Glean is the seventeenth studio album from New York City-based alternative rock band They Might Be Giants, released on April 21, 2015. It is composed entirely of releases from the first four months of the band's 2015 Dial-A-Song project.

Background
In late 2014, the band began advertising the relaunch of their Dial-A-Song service, which had its origins in the early 1980s when the band would record songs onto an answering machine and advertise the phone number. The service was eventually discontinued in 2006, but the band sought to restart it online. A modified version of the original phone number was reclaimed as well, and both outlets were updated every Tuesday with a new recording starting in December 2014.

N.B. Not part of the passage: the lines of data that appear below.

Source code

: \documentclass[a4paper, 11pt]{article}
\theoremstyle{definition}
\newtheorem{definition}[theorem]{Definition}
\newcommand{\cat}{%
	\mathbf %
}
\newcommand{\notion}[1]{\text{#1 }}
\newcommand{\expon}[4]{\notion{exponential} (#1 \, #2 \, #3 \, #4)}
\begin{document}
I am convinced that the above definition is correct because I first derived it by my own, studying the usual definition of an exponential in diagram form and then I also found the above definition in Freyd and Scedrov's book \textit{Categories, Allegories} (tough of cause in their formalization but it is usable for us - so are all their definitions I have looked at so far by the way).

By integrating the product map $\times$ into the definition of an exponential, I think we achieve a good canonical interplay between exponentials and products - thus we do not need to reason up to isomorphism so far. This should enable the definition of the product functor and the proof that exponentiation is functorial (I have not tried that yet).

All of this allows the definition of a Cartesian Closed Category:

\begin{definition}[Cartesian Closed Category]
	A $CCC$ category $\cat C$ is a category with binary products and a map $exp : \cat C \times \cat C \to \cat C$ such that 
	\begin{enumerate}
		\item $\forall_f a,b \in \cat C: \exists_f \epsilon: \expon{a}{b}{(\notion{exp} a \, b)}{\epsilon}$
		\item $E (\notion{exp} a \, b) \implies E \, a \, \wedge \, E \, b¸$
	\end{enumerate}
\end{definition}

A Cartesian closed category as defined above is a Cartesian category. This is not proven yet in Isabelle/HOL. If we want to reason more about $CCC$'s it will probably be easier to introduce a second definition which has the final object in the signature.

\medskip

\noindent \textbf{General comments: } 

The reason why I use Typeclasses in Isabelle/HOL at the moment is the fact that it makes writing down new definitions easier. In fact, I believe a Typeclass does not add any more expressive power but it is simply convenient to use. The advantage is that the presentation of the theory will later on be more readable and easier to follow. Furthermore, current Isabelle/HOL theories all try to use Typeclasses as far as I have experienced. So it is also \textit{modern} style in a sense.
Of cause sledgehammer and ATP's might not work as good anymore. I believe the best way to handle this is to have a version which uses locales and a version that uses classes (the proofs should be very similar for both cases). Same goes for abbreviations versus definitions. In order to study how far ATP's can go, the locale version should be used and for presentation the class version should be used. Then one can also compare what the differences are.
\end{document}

Also announced in late 2014 was the return of Instant Fan Club, a year-long subscription service offered by the band upon each of their studio album releases since 2011. Among the products promised to members were free digital downloads of all Dial-A-Song releases, CD copies of the band's upcoming rock and children's albums, as well as LP copies of each for "Super President" tier members. This marked the announcement of the band's 17th (13th rock album) and 18th (fifth children album) albums.
In mid-February, They Might Be Giants announced details on their upcoming rock album, including the title, some tracks, and the release date. "Erase", which was released in January as the first Dial-A-Song track of 2015, was announced to be the lead single off Glean.

Release
Glean was released on April 20, 2015 in Europe on Lojinx and April 21 in America on the band's own Idlewild Recordings. CD and vinyl editions were included, along with digital releases of the album, and the original releases of the songs via the Dial-A-Song service.
Instant Fan Club members received CD copies of Glean upon its release. Super President tier members received copies with the booklet signed by both John Flansburgh and John Linnell.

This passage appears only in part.